A new constitution enacted just 7 years ago which imposed serious limitations on Presidential power is roundly ignored and institutions meant to be a check on it, including the parliament, are completely servile.

All the while, Western powers are silent. Just as in the 60s, they have opted to side with the Kenyattas whom they consider the best bet for preserving the colonial system that safeguards their interests above those of ordinary Kenyans.

So how will this end? Is it likely that Kenyatta will have Odinga arrested for treason? After all, his allies have been charged with abetting treason and the courts may have a hard time convicting them if the person accused of actually committing treason is allowed to wander freely.

But perhaps the intention is not to seek convictions but rather to send a message. Still, history suggests some action may be taken though it might not be as drastic or as harsh as a treason charge.

The senior Odinga was subjected to two years in detention by the senior Kenyatta and then house arrest by Kenyatta’s successor, Daniel Arap Moi.
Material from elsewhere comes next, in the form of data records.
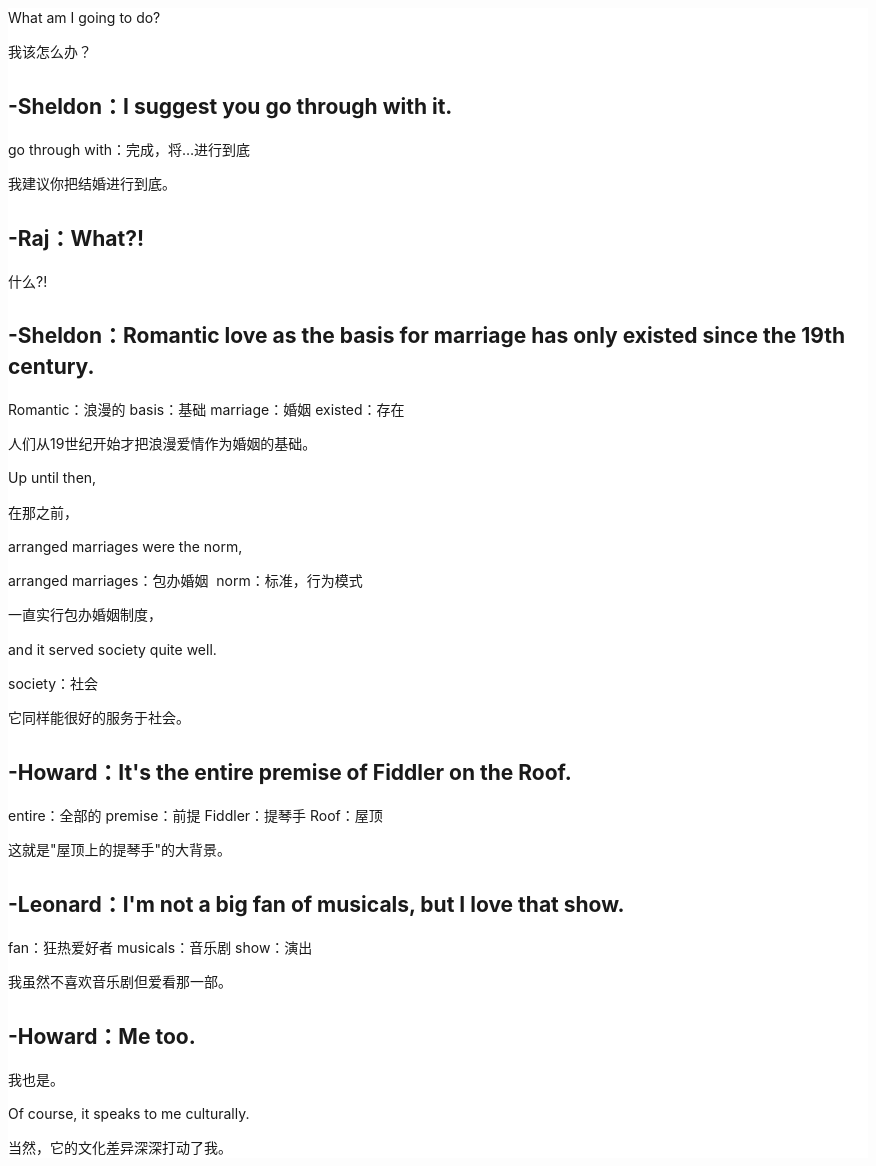 What am I going to do?

我该怎么办？

## -Sheldon：I suggest you go through with it.

go through with：完成，将…进行到底

我建议你把结婚进行到底。

## -Raj：What?!

什么?!

## -Sheldon：Romantic love as the basis for marriage has only existed since the 19th century.

Romantic：浪漫的 basis：基础 marriage：婚姻 existed：存在

人们从19世纪开始才把浪漫爱情作为婚姻的基础。

Up until then,

在那之前，

arranged marriages were the norm,

arranged marriages：包办婚姻  norm：标准，行为模式

一直实行包办婚姻制度，

and it served society quite well.

society：社会

它同样能很好的服务于社会。

## -Howard：It's the entire premise of Fiddler on the Roof.

entire：全部的 premise：前提 Fiddler：提琴手 Roof：屋顶

这就是"屋顶上的提琴手"的大背景。

## -Leonard：I'm not a big fan of musicals, but I love that show.

fan：狂热爱好者 musicals：音乐剧 show：演出

我虽然不喜欢音乐剧但爱看那一部。

## -Howard：Me too.

我也是。

Of course, it speaks to me culturally.

当然，它的文化差异深深打动了我。
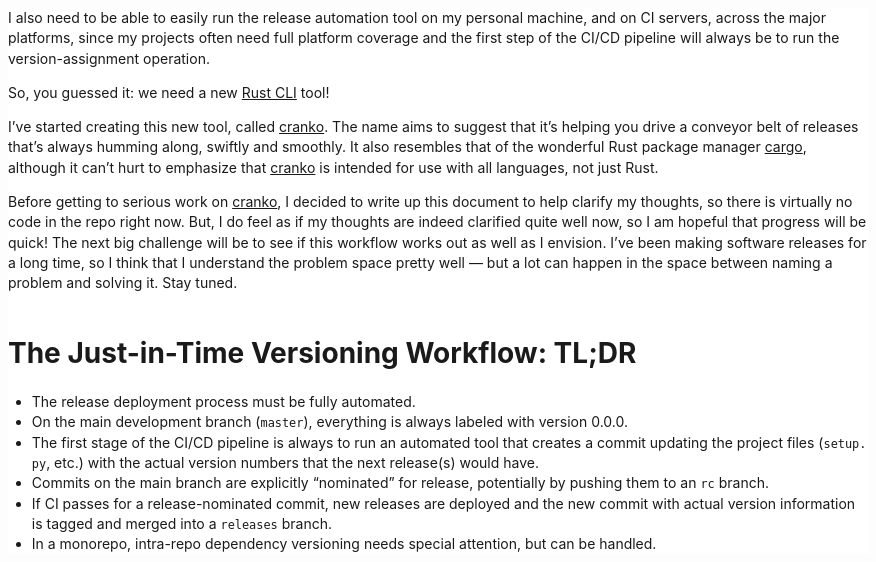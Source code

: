 [NPM]: https://www.npmjs.com/
[pywwt]: https://github.com/WorldWideTelescope/pywwt/
[Jupyter]: https://jupyter.org/

I also need to be able to easily run the release automation tool on my personal
machine, and on CI servers, across the major platforms, since my projects often
need full platform coverage and the first step of the CI/CD pipeline will always
be to run the version-assignment operation.

So, you guessed it: we need a new [Rust CLI] tool!

I’ve started creating this new tool, called [cranko]. The name aims to suggest
that it’s helping you drive a conveyor belt of releases that’s always humming
along, swiftly and smoothly. It also resembles that of the wonderful Rust
package manager [cargo], although it can’t hurt to emphasize that [cranko] is
intended for use with all languages, not just Rust.

[Rust CLI]: https://rust-cli.github.io/book/index.html
[cranko]: https://github.com/pkgw/cranko
[cargo]: https://doc.rust-lang.org/cargo/

Before getting to serious work on [cranko], I decided to write up this document
to help clarify my thoughts, so there is virtually no code in the repo right
now. But, I do feel as if my thoughts are indeed clarified quite well now, so I
am hopeful that progress will be quick! The next big challenge will be to see if
this workflow works out as well as I envision. I’ve been making software
releases for a long time, so I think that I understand the problem space pretty
well — but a lot can happen in the space between naming a problem and solving
it. Stay tuned.

# The Just-in-Time Versioning Workflow: TL;DR

- The release deployment process must be fully automated.
- On the main development branch (`master`), everything is always labeled with
  version 0.0.0.
- The first stage of the CI/CD pipeline is always to run an automated tool that
  creates a commit updating the project files (`setup.py`, etc.) with the actual
  version numbers that the next release(s) would have.
- Commits on the main branch are explicitly “nominated” for release, potentially
  by pushing them to an `rc` branch.
- If CI passes for a release-nominated commit, new releases are deployed and the
  new commit with actual version information is tagged and merged into a
  `releases` branch.
- In a monorepo, intra-repo dependency versioning needs special attention, but
  can be handled.


[wwt]: https://www.worldwidetelescope.org/home/
[monorepo]: https://en.wikipedia.org/wiki/Monorepo
[wwt-webgl-engine]: https://github.com/WorldWideTelescope/wwt-webgl-engine/
[TL;DR]: #the-just-in-time-versioning-workflow-tl-dr
[git]: https://git-scm.com/
[DAG]: https://en.wikipedia.org/wiki/Directed_acyclic_graph
[semver]: https://semver.org/
[YMMV]: https://dictionary.cambridge.org/us/dictionary/english/ymmv
[wdf-release]: https://github.com/WorldWideTelescope/wwt_data_formats/blob/master/RELEASE_PROCESS.md
[wwt_data_formats]: https://github.com/WorldWideTelescope/wwt_data_formats/
[Lerna]: https://lerna.js.org/
[semantic-release]: https://github.com/semantic-release/semantic-release
[versioneer]: https://github.com/warner/python-versioneer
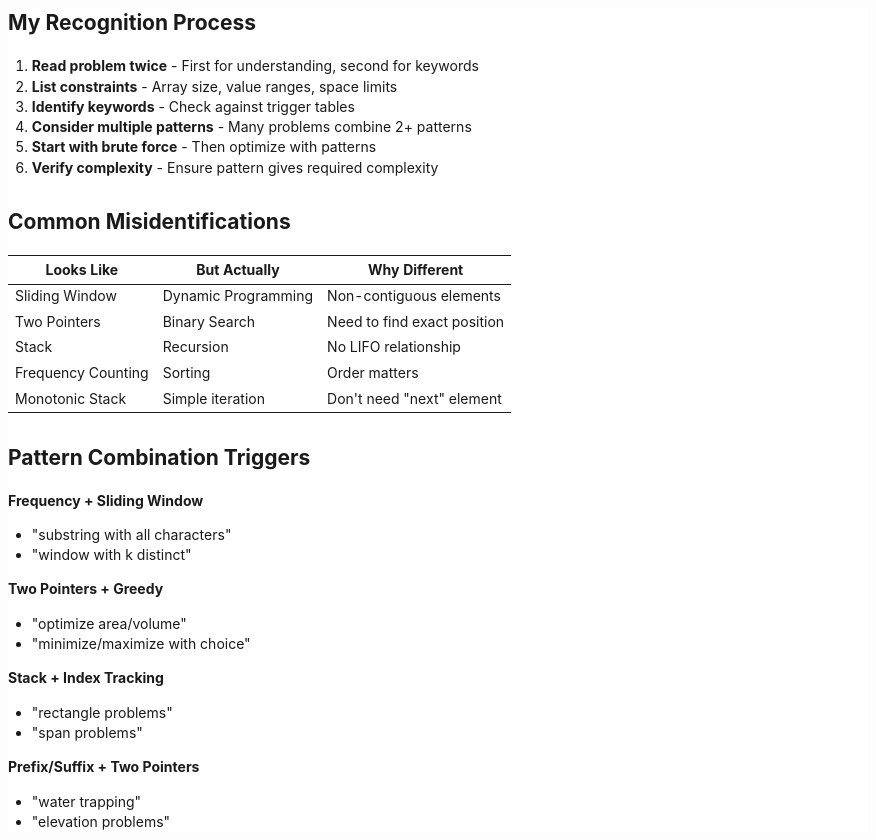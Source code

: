 ## My Recognition Process

1. **Read problem twice** - First for understanding, second for keywords
2. **List constraints** - Array size, value ranges, space limits
3. **Identify keywords** - Check against trigger tables
4. **Consider multiple patterns** - Many problems combine 2+ patterns
5. **Start with brute force** - Then optimize with patterns
6. **Verify complexity** - Ensure pattern gives required complexity

## Common Misidentifications

| Looks Like | But Actually | Why Different |
|------------|--------------|---------------|
| Sliding Window | Dynamic Programming | Non-contiguous elements |
| Two Pointers | Binary Search | Need to find exact position |
| Stack | Recursion | No LIFO relationship |
| Frequency Counting | Sorting | Order matters |
| Monotonic Stack | Simple iteration | Don't need "next" element |

## Pattern Combination Triggers

**Frequency + Sliding Window**
- "substring with all characters"
- "window with k distinct"

**Two Pointers + Greedy**
- "optimize area/volume"
- "minimize/maximize with choice"

**Stack + Index Tracking**
- "rectangle problems"
- "span problems"

**Prefix/Suffix + Two Pointers**
- "water trapping"
- "elevation problems"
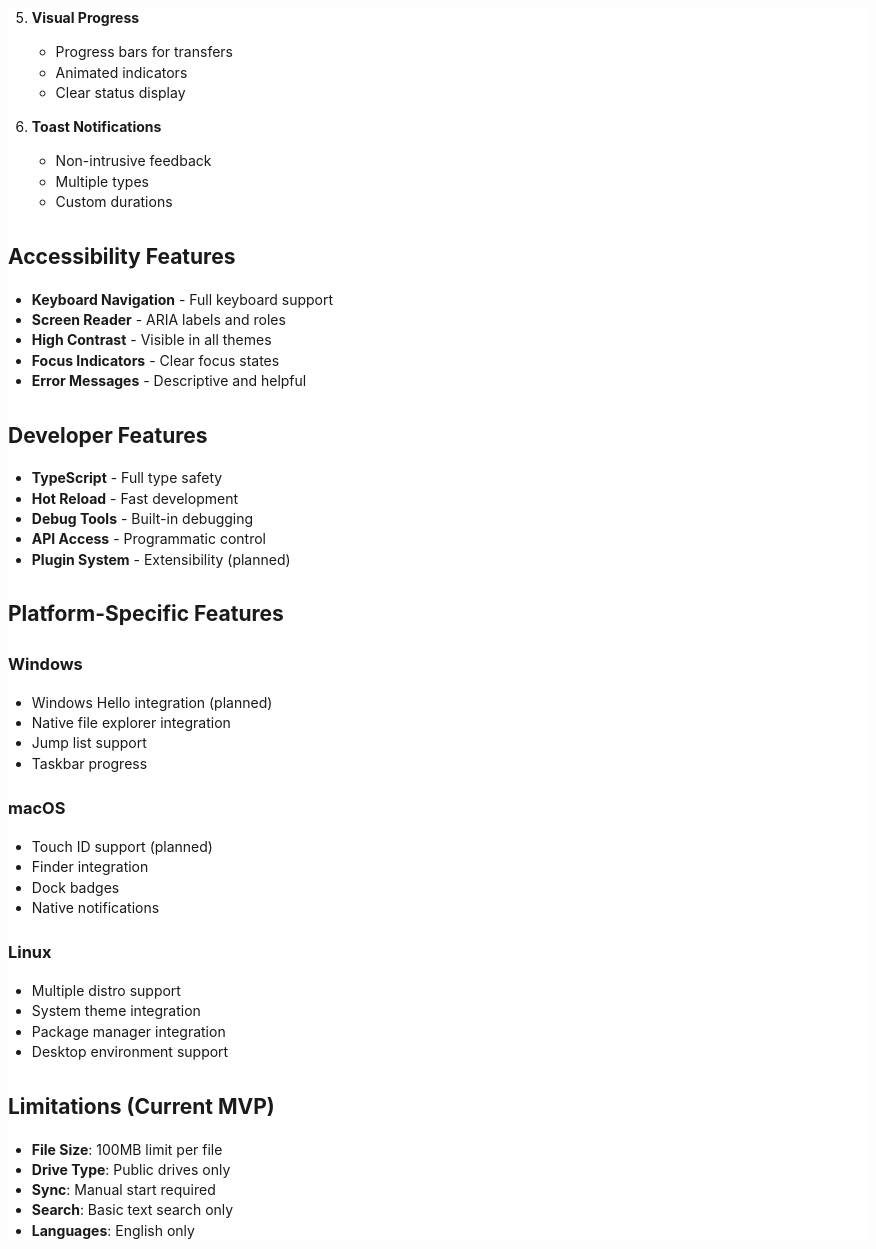 5. **Visual Progress**
   - Progress bars for transfers
   - Animated indicators
   - Clear status display

6. **Toast Notifications**
   - Non-intrusive feedback
   - Multiple types
   - Custom durations

## Accessibility Features

- **Keyboard Navigation** - Full keyboard support
- **Screen Reader** - ARIA labels and roles
- **High Contrast** - Visible in all themes
- **Focus Indicators** - Clear focus states
- **Error Messages** - Descriptive and helpful

## Developer Features

- **TypeScript** - Full type safety
- **Hot Reload** - Fast development
- **Debug Tools** - Built-in debugging
- **API Access** - Programmatic control
- **Plugin System** - Extensibility (planned)

## Platform-Specific Features

### Windows
- Windows Hello integration (planned)
- Native file explorer integration
- Jump list support
- Taskbar progress

### macOS
- Touch ID support (planned)
- Finder integration
- Dock badges
- Native notifications

### Linux
- Multiple distro support
- System theme integration
- Package manager integration
- Desktop environment support

## Limitations (Current MVP)

- **File Size**: 100MB limit per file
- **Drive Type**: Public drives only
- **Sync**: Manual start required
- **Search**: Basic text search only
- **Languages**: English only
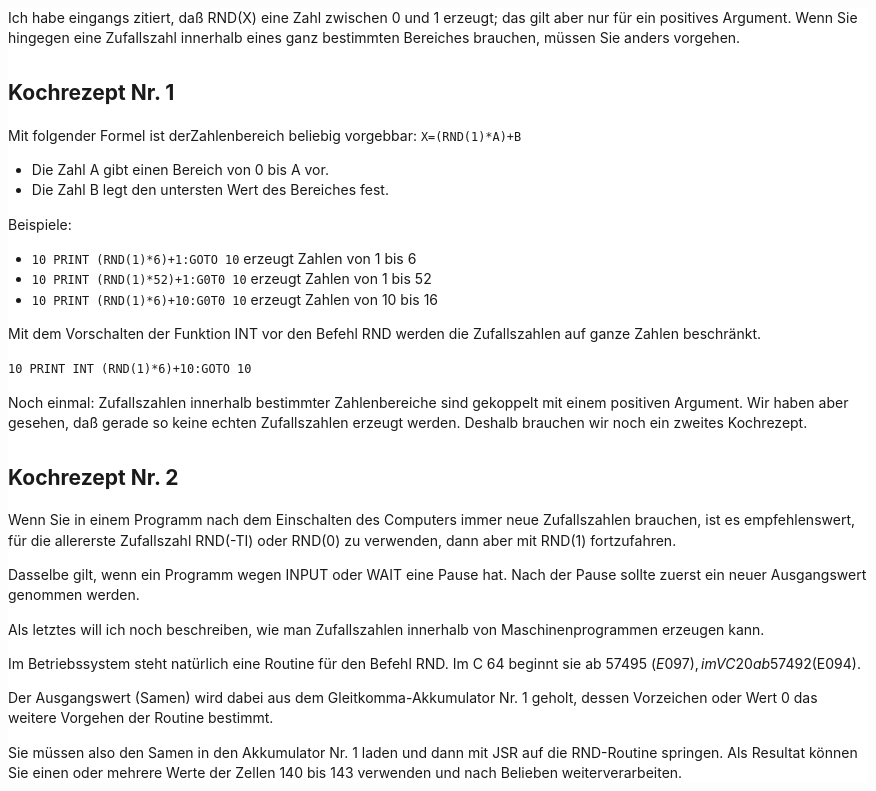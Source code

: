 Ich habe eingangs zitiert, daß RND(X) eine Zahl zwischen 0 und 1 erzeugt; das gilt aber nur für ein positives Argument. Wenn Sie hingegen eine Zufallszahl innerhalb eines ganz bestimmten Bereiches brauchen, müssen Sie anders vorgehen.

## Kochrezept Nr. 1

Mit folgender Formel ist derZahlenbereich beliebig vorgebbar: `X=(RND(1)*A)+B`

* Die Zahl A gibt einen Bereich von 0 bis A vor.
* Die Zahl B legt den untersten Wert des Bereiches fest.

Beispiele:

* `10 PRINT (RND(1)*6)+1:GOTO 10` erzeugt Zahlen von 1 bis 6
* `10 PRINT (RND(1)*52)+1:G0T0 10` erzeugt Zahlen von 1 bis 52
* `10 PRINT (RND(1)*6)+10:G0T0 10` erzeugt Zahlen von 10 bis 16

Mit dem Vorschalten der Funktion INT vor den Befehl RND werden die Zufallszahlen auf ganze Zahlen beschränkt.

    10 PRINT INT (RND(1)*6)+10:GOTO 10

Noch einmal: Zufallszahlen innerhalb bestimmter Zahlenbereiche sind gekoppelt mit einem positiven Argument. Wir haben aber gesehen, daß gerade so keine echten Zufallszahlen erzeugt werden. Deshalb brauchen wir noch ein zweites Kochrezept.

## Kochrezept Nr. 2

Wenn Sie in einem Programm nach dem Einschalten des Computers immer neue Zufallszahlen brauchen, ist es empfehlenswert, für die allererste Zufallszahl RND(-TI) oder RND(0) zu verwenden, dann aber mit RND(1) fortzufahren.

Dasselbe gilt, wenn ein Programm wegen INPUT oder WAIT eine Pause hat. Nach der Pause sollte zuerst ein neuer Ausgangswert genommen werden.

Als letztes will ich noch beschreiben, wie man Zufallszahlen innerhalb von Maschinenprogrammen erzeugen kann.

Im Betriebssystem steht natürlich eine Routine für den Befehl RND. Im C 64 beginnt sie ab 57495 ($E097), im VC 20 ab 57492 ($E094).

Der Ausgangswert (Samen) wird dabei aus dem Gleitkomma-Akkumulator Nr. 1 geholt, dessen Vorzeichen oder Wert 0 das weitere Vorgehen der Routine bestimmt.

Sie müssen also den Samen in den Akkumulator Nr. 1 laden und dann mit JSR auf die RND-Routine springen. Als Resultat können Sie einen oder mehrere Werte der Zellen 140 bis 143 verwenden und nach Belieben weiterverarbeiten.
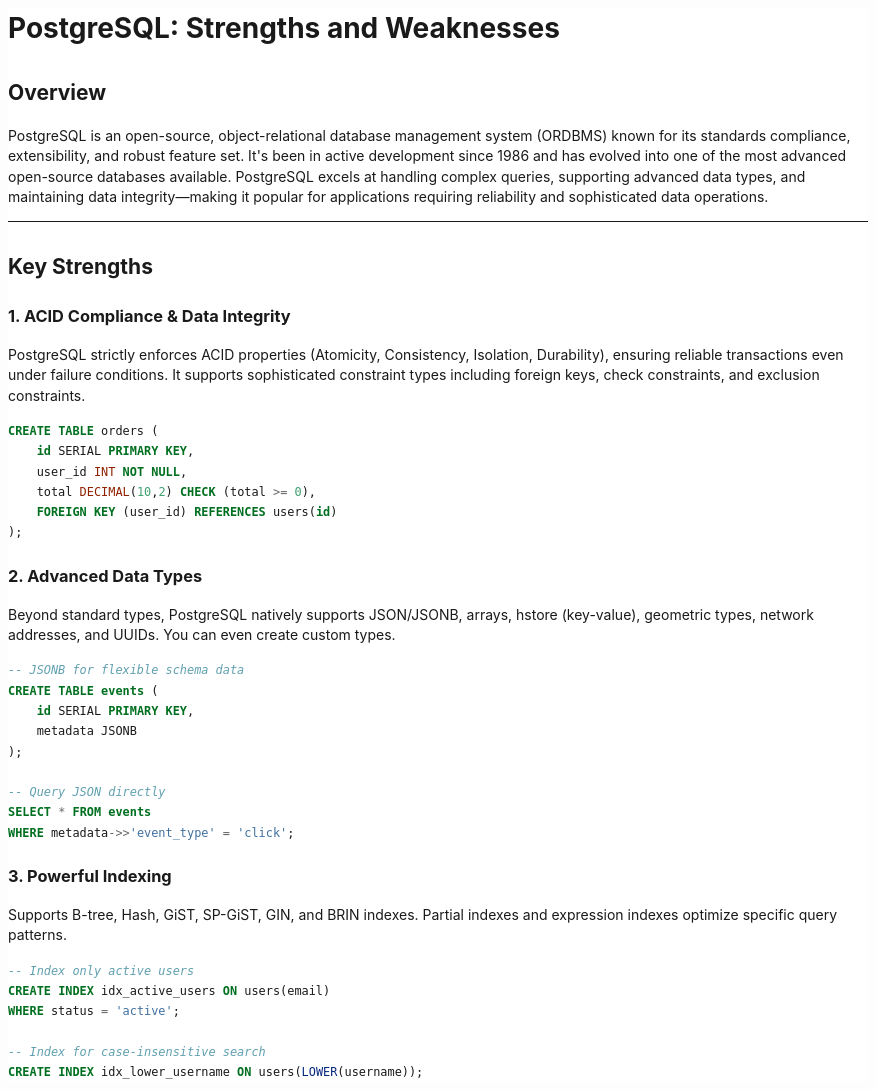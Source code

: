 # PostgreSQL: Strengths and Weaknesses

## Overview

PostgreSQL is an open-source, object-relational database management system (ORDBMS) known for its standards compliance, extensibility, and robust feature set. It's been in active development since 1986 and has evolved into one of the most advanced open-source databases available. PostgreSQL excels at handling complex queries, supporting advanced data types, and maintaining data integrity—making it popular for applications requiring reliability and sophisticated data operations.

---

## Key Strengths

### 1. **ACID Compliance & Data Integrity**
PostgreSQL strictly enforces ACID properties (Atomicity, Consistency, Isolation, Durability), ensuring reliable transactions even under failure conditions. It supports sophisticated constraint types including foreign keys, check constraints, and exclusion constraints.

```sql
CREATE TABLE orders (
    id SERIAL PRIMARY KEY,
    user_id INT NOT NULL,
    total DECIMAL(10,2) CHECK (total >= 0),
    FOREIGN KEY (user_id) REFERENCES users(id)
);
```

### 2. **Advanced Data Types**
Beyond standard types, PostgreSQL natively supports JSON/JSONB, arrays, hstore (key-value), geometric types, network addresses, and UUIDs. You can even create custom types.

```sql
-- JSONB for flexible schema data
CREATE TABLE events (
    id SERIAL PRIMARY KEY,
    metadata JSONB
);

-- Query JSON directly
SELECT * FROM events 
WHERE metadata->>'event_type' = 'click';
```

### 3. **Powerful Indexing**
Supports B-tree, Hash, GiST, SP-GiST, GIN, and BRIN indexes. Partial indexes and expression indexes optimize specific query patterns.

```sql
-- Index only active users
CREATE INDEX idx_active_users ON users(email) 
WHERE status = 'active';

-- Index for case-insensitive search
CREATE INDEX idx_lower_username ON users(LOWER(username));
```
The latter has already been bandied about as a possibility by Jubilee hardliners. Any arrest of Odinga would undoubtedly spark massive unrest in Nyanza but, just as in the 60s, the Kenyatta government has shown that it is not averse to killing large numbers of citizens in order to cling to power.

Further, the likelihood of the international community interfering to stop such is minuscule. Rather than an ideological battleground of the Cold War of yesteryear, Kenya is today on the front line of other wars against terrorists and Chinese domination. These concerns outweigh Kenyan lives.

Kenya has basically regressed 50 years in the last 7 months and the 2010 constitution’s promise of a democratic renewal is fast fading. If extinguished, history suggests Kenyans may be in for decades of brutal and kleptocratic rule. It will be a steep price for the country to pay for not learning from its past.